Вновь – в направлении Беловежья
Размышлял не только Горбачев. Что делать дальше, − об этом думали и его оппоненты, руководители республик. Лидеры четырех самых крупных − России, Украины, Белоруссии и Казахстана − вновь и вновь возвращались к идее четырехстороннего договора: по их замыслу, эти четыре республики, объединившись, могли бы создать − в обход Центра, − ядро нового Союза. В очередной раз эта идея обсуждалась как раз в апреле 1991 года на встрече представителей России, Белоруссии и Казахстана (украинцев тогда почему-то не было, – по крайней мере так об этом сообщил в одном из интервью Геннадий Бурбулис, – но их положительное отношение к этой идее было известно). Бурбулис, возглавлявший тогда российскую группу, вспоминает, что обсуждалась возможность подписания именно четырехстороннего договора. При этом речь шла не о каком-то сепаратном объединении. По словам Бурбулиса, «это могло стать базой и для нового Союзного договора − без союзного Центра с тоталитарной начинкой и рефлексами сохранения власти любой ценой».
− Но Лукьянов и Горбачев усмотрели в этом опасные последствия для себя, − вспоминает Бурбулис, − и мягко застопорили наше движение…
Вновь застопорили. Тогда еще можно было. Пройдет менее года и застопорить этот порыв − ни мягко, ни твердо − уже не удастся.

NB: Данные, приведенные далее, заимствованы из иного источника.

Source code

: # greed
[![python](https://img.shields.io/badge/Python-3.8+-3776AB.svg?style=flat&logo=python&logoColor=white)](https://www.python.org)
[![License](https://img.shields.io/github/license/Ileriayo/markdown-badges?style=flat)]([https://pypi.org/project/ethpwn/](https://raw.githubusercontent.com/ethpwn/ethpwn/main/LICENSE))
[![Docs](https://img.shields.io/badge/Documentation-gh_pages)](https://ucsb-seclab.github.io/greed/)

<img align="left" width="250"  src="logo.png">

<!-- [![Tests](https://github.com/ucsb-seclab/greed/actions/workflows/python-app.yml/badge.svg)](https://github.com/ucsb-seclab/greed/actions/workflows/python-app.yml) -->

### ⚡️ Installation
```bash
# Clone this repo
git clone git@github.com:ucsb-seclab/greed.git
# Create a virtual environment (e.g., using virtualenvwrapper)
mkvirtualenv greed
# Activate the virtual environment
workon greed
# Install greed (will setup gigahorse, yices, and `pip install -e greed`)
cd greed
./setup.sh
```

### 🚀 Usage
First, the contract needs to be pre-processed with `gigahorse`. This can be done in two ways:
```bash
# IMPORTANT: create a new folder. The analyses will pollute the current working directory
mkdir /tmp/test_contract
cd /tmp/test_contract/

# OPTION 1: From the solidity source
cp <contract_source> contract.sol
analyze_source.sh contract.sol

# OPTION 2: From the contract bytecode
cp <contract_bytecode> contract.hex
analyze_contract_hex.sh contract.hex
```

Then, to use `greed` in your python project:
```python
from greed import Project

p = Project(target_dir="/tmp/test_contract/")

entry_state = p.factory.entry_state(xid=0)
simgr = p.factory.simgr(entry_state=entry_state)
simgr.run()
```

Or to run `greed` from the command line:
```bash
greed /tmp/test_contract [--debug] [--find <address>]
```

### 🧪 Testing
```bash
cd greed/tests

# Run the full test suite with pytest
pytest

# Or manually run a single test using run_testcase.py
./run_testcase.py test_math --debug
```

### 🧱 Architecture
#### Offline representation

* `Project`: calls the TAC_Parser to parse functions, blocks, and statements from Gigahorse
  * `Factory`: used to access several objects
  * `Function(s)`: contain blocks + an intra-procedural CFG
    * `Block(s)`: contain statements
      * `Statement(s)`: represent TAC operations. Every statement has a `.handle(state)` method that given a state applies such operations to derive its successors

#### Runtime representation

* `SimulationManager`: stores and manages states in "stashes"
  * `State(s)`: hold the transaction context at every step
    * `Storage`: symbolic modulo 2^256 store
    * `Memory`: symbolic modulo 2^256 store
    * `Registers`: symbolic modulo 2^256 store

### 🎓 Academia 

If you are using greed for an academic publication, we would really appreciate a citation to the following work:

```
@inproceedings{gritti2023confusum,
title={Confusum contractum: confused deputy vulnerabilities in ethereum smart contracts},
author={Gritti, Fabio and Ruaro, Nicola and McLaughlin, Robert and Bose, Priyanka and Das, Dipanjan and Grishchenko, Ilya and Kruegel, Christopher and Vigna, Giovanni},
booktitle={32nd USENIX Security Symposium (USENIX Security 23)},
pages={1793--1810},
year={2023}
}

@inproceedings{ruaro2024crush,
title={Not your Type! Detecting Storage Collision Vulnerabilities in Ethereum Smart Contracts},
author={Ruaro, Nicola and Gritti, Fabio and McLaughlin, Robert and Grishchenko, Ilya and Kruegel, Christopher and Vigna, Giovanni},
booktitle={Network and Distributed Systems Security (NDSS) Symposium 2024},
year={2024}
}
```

Ельцин отправляется в Страсбург налаживать дружбу с европарламентариями
Довольно серьезные проблемы для Ельцина создавала пламенная любовь Запада к Горбачеву. Он ощутил их, когда стал выезжать за рубеж, еще не занимая высоких официальных постов, «ещё в качестве главы легальной оппозиции в СССР». Ему как недавно появившемуся на горизонте политическому деятелю, естественно, надо было завоевывать авторитет. Но тут выяснилось, – что его требуется не просто завоевывать, а отвоевывать «под сенью Горбачева», который к тому времени уже много лет был любимцем западной публики, «там его образ стал даже каким-то элементом массовой культуры».
Еще отчетливее эта проблема обозначилась позже – при зарубежных поездках Ельцина в ранге председателя Верховного Совета РСФСР, а затем и президента России (их главной целью было – наладить контакты с западными лидерами, заручиться поддержкой тамошних демократов). Когда в апреле 1991-го он приехал в Страсбург на сессию Европарламента, его ожидал там, по его собственным словам, «холодный душ».

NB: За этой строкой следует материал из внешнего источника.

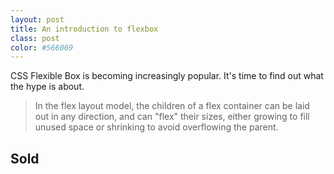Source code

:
 ```yaml
---
layout: post
title: An introduction to flexbox
class: post
color: #566069
---
```


CSS Flexible Box is becoming increasingly popular. It's time to find out what the hype is about.

>  In the flex layout model, the children of a flex container can be laid out in any direction, and can "flex" their sizes, either growing to fill unused space or shrinking to avoid overflowing the parent.

<h2 class="h3">Sold</h2>

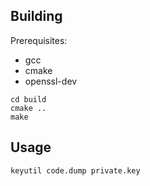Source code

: ## Building
Prerequisites:
* gcc
* cmake
* openssl-dev

```mkdir build
cd build
cmake ..
make
```

## Usage
    keyutil code.dump private.key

Выступив 16 апреля в Европарламенте, Ельцин попытался объяснить, в чем, собственно говоря, заключается смысл его противостояния с союзным Центром:
– Борьба за суверенитет России и других республик нашей страны есть прежде всего борьба с советской тоталитарной системой и лишь после этого – с ее последним звеном в лице союзного Центра, который воспроизводит традиционные, репрессивные методы управления… В старом унитарном Союзе перемены невозможны… Необходим демонтаж мощных командно-бюрократических структур в Центре, которые все еще остаются достаточно сильными гарантами незыблемости тоталитарного строя и губят любые реформы. Именно поэтому стала набирать силу линия на укрепление государственного суверенитета республик.

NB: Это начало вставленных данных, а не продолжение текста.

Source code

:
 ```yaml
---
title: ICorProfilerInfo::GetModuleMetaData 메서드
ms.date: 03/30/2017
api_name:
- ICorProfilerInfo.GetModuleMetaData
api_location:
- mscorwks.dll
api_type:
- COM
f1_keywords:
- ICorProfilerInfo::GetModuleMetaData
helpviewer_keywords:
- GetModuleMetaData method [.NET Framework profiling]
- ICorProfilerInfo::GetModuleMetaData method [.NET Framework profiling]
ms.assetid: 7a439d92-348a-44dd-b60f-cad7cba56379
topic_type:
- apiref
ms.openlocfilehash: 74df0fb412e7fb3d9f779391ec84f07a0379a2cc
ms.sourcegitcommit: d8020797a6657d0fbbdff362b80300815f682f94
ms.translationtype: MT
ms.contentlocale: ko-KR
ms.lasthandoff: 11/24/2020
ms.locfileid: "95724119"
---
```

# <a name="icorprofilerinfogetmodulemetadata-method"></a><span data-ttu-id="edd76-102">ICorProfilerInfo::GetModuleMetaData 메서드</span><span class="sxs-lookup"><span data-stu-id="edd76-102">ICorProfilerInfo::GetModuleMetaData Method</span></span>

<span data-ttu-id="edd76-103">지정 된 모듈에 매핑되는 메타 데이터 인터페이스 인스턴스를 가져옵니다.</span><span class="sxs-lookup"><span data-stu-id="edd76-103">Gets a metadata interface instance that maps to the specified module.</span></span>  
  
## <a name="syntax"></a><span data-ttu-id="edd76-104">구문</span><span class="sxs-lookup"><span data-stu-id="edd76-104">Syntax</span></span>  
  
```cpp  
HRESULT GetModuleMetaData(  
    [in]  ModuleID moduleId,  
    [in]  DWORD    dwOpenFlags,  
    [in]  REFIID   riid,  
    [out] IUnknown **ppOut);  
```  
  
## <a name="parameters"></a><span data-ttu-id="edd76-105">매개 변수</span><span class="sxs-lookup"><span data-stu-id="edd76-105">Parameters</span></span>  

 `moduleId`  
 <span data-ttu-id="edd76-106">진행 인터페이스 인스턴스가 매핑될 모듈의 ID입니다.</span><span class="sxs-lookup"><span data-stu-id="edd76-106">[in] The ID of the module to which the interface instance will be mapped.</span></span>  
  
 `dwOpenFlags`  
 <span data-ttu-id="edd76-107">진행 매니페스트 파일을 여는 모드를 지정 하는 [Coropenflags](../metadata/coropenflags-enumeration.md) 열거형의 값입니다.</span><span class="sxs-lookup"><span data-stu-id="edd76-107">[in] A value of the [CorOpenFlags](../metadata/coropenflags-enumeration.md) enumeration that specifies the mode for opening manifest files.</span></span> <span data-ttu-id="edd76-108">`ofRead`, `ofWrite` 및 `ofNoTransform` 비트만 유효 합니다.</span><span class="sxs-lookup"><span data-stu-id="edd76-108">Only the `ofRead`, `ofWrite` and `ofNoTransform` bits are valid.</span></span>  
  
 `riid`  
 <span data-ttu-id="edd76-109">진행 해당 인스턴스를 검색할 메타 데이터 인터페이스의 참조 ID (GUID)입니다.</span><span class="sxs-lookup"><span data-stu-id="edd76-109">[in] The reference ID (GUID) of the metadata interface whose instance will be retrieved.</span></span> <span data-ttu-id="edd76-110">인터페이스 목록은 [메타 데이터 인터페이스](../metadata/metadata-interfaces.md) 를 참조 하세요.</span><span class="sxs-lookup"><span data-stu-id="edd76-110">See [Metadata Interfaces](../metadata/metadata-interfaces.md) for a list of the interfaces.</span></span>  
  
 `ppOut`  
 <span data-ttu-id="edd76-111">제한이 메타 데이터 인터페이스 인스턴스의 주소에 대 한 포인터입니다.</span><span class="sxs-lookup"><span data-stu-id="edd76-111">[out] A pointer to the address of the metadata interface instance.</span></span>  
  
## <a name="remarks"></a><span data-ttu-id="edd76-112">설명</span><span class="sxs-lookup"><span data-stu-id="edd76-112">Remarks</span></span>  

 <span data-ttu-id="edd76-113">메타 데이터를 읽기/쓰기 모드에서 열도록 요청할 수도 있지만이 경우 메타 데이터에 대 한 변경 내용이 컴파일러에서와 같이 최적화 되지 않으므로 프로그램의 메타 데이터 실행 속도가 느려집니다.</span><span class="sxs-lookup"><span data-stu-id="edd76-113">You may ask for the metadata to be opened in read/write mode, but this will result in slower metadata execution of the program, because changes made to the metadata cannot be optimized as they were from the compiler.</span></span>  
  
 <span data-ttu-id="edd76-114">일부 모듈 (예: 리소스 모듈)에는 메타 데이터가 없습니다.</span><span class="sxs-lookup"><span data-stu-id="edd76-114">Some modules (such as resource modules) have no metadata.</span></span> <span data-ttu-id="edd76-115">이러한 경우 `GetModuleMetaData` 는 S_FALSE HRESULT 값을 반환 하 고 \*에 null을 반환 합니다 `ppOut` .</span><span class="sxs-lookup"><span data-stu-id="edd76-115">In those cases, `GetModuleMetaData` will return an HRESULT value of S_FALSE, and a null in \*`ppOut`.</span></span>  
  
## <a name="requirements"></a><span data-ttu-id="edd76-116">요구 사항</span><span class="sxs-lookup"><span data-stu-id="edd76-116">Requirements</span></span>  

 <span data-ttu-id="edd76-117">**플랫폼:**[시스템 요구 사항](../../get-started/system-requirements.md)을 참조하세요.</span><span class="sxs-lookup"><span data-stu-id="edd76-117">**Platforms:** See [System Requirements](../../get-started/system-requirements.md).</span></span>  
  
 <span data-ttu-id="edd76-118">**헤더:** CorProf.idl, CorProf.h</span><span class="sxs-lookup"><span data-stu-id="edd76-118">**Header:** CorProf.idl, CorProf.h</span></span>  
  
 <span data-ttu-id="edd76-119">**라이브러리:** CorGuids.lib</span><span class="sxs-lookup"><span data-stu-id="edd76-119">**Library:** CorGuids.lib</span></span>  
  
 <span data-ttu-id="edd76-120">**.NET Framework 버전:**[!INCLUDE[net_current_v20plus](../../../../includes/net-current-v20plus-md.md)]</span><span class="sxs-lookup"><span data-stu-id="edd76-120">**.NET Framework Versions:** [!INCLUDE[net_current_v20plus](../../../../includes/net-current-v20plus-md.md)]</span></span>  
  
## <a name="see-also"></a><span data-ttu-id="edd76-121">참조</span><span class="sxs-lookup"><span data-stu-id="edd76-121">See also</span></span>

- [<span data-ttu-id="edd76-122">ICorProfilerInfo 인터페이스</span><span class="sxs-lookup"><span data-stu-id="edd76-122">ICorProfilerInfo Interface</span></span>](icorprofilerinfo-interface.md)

При этом, по словам Ельцина, обновленная Россия «ни в коей мере не выступает за прекращение существования Советского Союза». Но новый Союз «должен быть построен снизу, усилиями самих республик».
Ельцин также высказал предположение, что в СССР может быть предпринята попытка остановить происходящие процессы демократизации, вернуть все в исходное положение, какое было при тоталитарном коммунистическом правлении:
– Не исключаю, что самые яркие (ярые? – О.М.) защитники тоталитарной системы, непримиримые противники демократических преобразований в нашей стране вынашивают планы применить грубую силу и попытаться любой ценой сохранить старые порядки, восстановить свою власть. Если такое развитие событий может иметь место, то я готов вместе с президентом Горбачевым сделать все возможное, чтобы не допустить этого.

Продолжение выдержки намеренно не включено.